== PROBLEM REQUIREMENTS ==
Determine how many lines in the records hold the word "小写字母". Return the number alone.

== PROVIDED MATERIAL ==
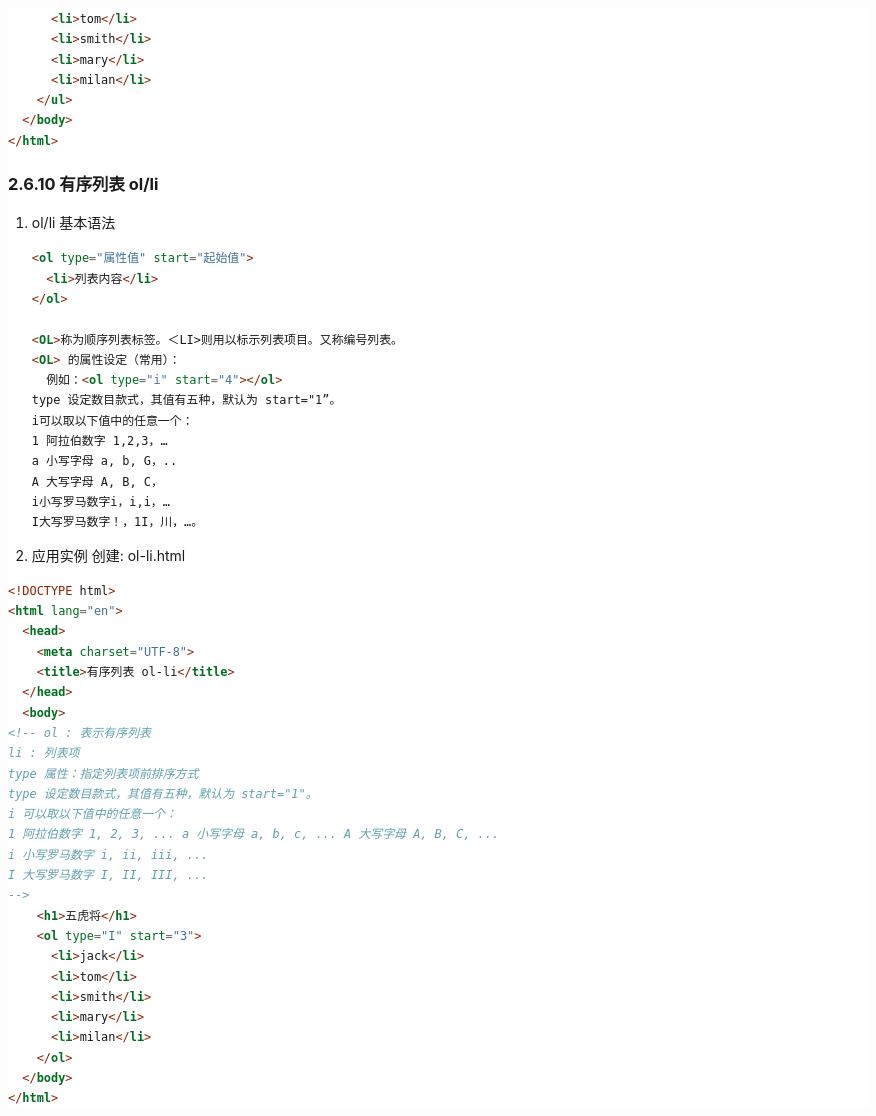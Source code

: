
 ```html
      <li>tom</li>
      <li>smith</li>
      <li>mary</li>
      <li>milan</li>
    </ul>
  </body>
</html>
```

### 2.6.10 有序列表 ol/li

1. ol/li 基本语法

   ```html
   <ol type="属性值" start="起始值">
     <li>列表内容</li>
   </ol>
   
   <OL>称为顺序列表标签。＜LI>则用以标示列表项目。又称编号列表。
   <OL> 的属性设定（常用）：
     例如：<ol type="i" start="4"></ol>
   type 设定数目款式，其值有五种，默认为 start="1”。
   i可以取以下值中的任意一个：
   1 阿拉伯数字 1,2,3，…
   a 小写字母 a, b, G，..
   A 大写字母 A, B, C，
   i小写罗马数字i，i,i，…
   I大写罗马数字！，1I，川，…。
   ```

2. 应用实例 创建: ol-li.html

```html
<!DOCTYPE html>
<html lang="en">
  <head>
    <meta charset="UTF-8">
    <title>有序列表 ol-li</title>
  </head>
  <body>
<!-- ol : 表示有序列表
li : 列表项
type 属性：指定列表项前排序方式
type 设定数目款式，其值有五种，默认为 start="1"。
i 可以取以下值中的任意一个：
1 阿拉伯数字 1, 2, 3, ... a 小写字母 a, b, c, ... A 大写字母 A, B, C, ...
i 小写罗马数字 i, ii, iii, ...
I 大写罗马数字 I, II, III, ...
-->
    <h1>五虎将</h1>
    <ol type="I" start="3">
      <li>jack</li>
      <li>tom</li>
      <li>smith</li>
      <li>mary</li>
      <li>milan</li>
    </ol>
  </body>
</html>
```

== OUTPUT FOR THIS TASK ==
2